In this paper, I argue that Hegel’s interpretation cannot be judged (and certainly not condemned) solely on grounds of philological inaccuracy or because it purportedly represents an anachronistic assimilation of Aristotle into the categories of Hegelian thought. It must be judged on how well it can illuminate what Aristotle meant by saying that “Life belongs it [God] too, for the energeia of nous is life” (Λ, 7, 1072b26-27).

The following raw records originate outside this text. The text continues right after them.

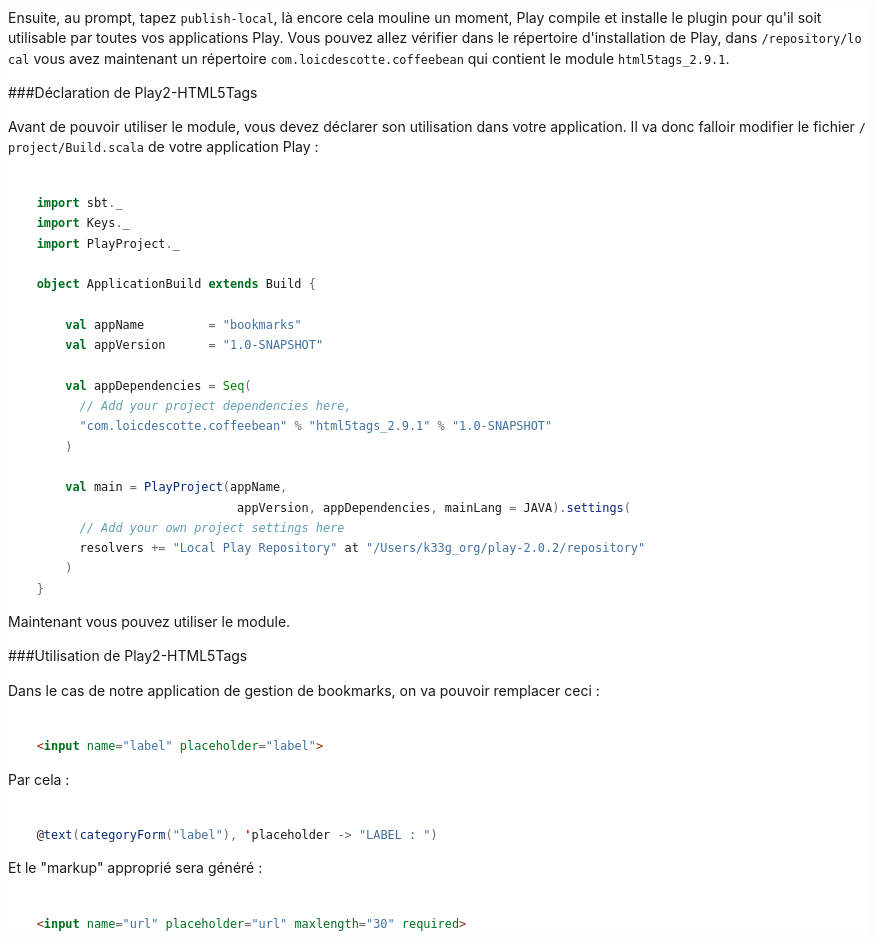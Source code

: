 Ensuite, au prompt, tapez `publish-local`, là encore cela mouline un moment, Play compile et installe le plugin pour qu'il soit utilisable par toutes vos applications Play. Vous pouvez allez vérifier dans le répertoire d'installation de Play, dans `/repository/local` vous avez maintenant un répertoire `com.loicdescotte.coffeebean` qui contient le module `html5tags_2.9.1`.

###Déclaration de Play2-HTML5Tags

Avant de pouvoir utiliser le module, vous devez déclarer son utilisation dans votre application. Il va donc falloir modifier le fichier `/project/Build.scala` de votre application Play :

```scala

	import sbt._
	import Keys._
	import PlayProject._

	object ApplicationBuild extends Build {

	    val appName         = "bookmarks"
	    val appVersion      = "1.0-SNAPSHOT"

	    val appDependencies = Seq(
	      // Add your project dependencies here,
	      "com.loicdescotte.coffeebean" % "html5tags_2.9.1" % "1.0-SNAPSHOT"
	    )

	    val main = PlayProject(appName, 
	    						appVersion, appDependencies, mainLang = JAVA).settings(
	      // Add your own project settings here 
	      resolvers += "Local Play Repository" at "/Users/k33g_org/play-2.0.2/repository"     
	    )
	}
```

Maintenant vous pouvez utiliser le module.

###Utilisation de Play2-HTML5Tags

Dans le cas de notre application de gestion de bookmarks, on va pouvoir remplacer ceci : 

```html

	<input name="label" placeholder="label">
```

Par cela :

```scala

	@text(categoryForm("label"), 'placeholder -> "LABEL : ")
```

Et le "markup" approprié sera généré :

```html

	<input name="url" placeholder="url" maxlength="30" required>
```
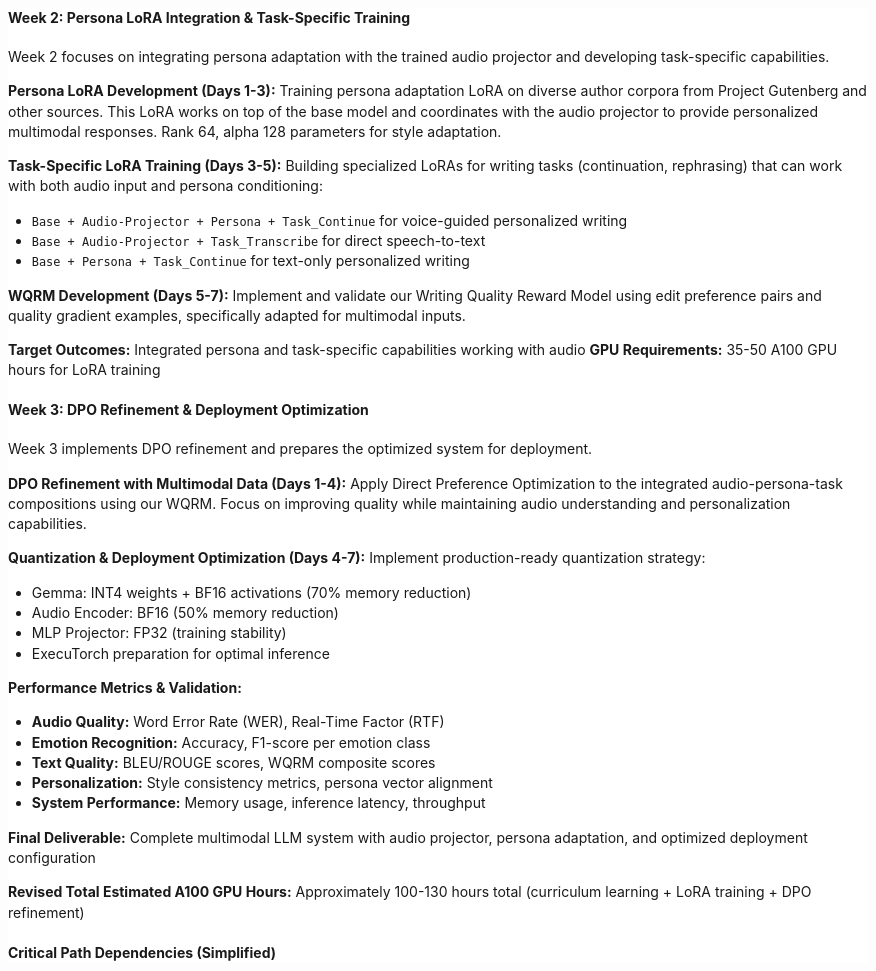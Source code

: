 #### Week 2: Persona LoRA Integration & Task-Specific Training

Week 2 focuses on integrating persona adaptation with the trained audio projector and developing task-specific capabilities.

**Persona LoRA Development (Days 1-3):**
Training persona adaptation LoRA on diverse author corpora from Project Gutenberg and other sources. This LoRA works on top of the base model and coordinates with the audio projector to provide personalized multimodal responses. Rank 64, alpha 128 parameters for style adaptation.

**Task-Specific LoRA Training (Days 3-5):**
Building specialized LoRAs for writing tasks (continuation, rephrasing) that can work with both audio input and persona conditioning:

- `Base + Audio-Projector + Persona + Task_Continue` for voice-guided personalized writing
- `Base + Audio-Projector + Task_Transcribe` for direct speech-to-text
- `Base + Persona + Task_Continue` for text-only personalized writing

**WQRM Development (Days 5-7):**
Implement and validate our Writing Quality Reward Model using edit preference pairs and quality gradient examples, specifically adapted for multimodal inputs.

**Target Outcomes:** Integrated persona and task-specific capabilities working with audio
**GPU Requirements:** 35-50 A100 GPU hours for LoRA training

#### Week 3: DPO Refinement & Deployment Optimization

Week 3 implements DPO refinement and prepares the optimized system for deployment.

**DPO Refinement with Multimodal Data (Days 1-4):**
Apply Direct Preference Optimization to the integrated audio-persona-task compositions using our WQRM. Focus on improving quality while maintaining audio understanding and personalization capabilities.

**Quantization & Deployment Optimization (Days 4-7):**
Implement production-ready quantization strategy:
- Gemma: INT4 weights + BF16 activations (70% memory reduction)
- Audio Encoder: BF16 (50% memory reduction)  
- MLP Projector: FP32 (training stability)
- ExecuTorch preparation for optimal inference

**Performance Metrics & Validation:**
- **Audio Quality:** Word Error Rate (WER), Real-Time Factor (RTF)
- **Emotion Recognition:** Accuracy, F1-score per emotion class
- **Text Quality:** BLEU/ROUGE scores, WQRM composite scores
- **Personalization:** Style consistency metrics, persona vector alignment
- **System Performance:** Memory usage, inference latency, throughput

**Final Deliverable:** Complete multimodal LLM system with audio projector, persona adaptation, and optimized deployment configuration

**Revised Total Estimated A100 GPU Hours:** Approximately 100-130 hours total (curriculum learning + LoRA training + DPO refinement)

#### Critical Path Dependencies (Simplified)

For Hegel, I will show, the whole account of god in Metaphysics Λ, 7-9 essentially turns on this identification of divinity with thought and life. In the Science of Logic, the structure of life (and of essential being) is contradiction. If God is alive, for Hegel that means he necessarily shares in the contradictory structure of living beings, and specifically of conscious beings. Therefore, Aristotle’s description of the simple self-identity of the divine, and of divine thinking, must be understood dialectically. Is this a completely alien imposition on Aristotle? In fact, it is not, because Hegel’s explication of the structure of Lebendigkeit does enable us to understand Aristotle’s account (in the Metaphysics and the De Anima) on its own terms. Specifically, Hegel helps us see why the impetus of Aristotle’s whole inquiry into “being qua being” requires that divine being, above all, must partake of the internally complex nature of life and consciousness.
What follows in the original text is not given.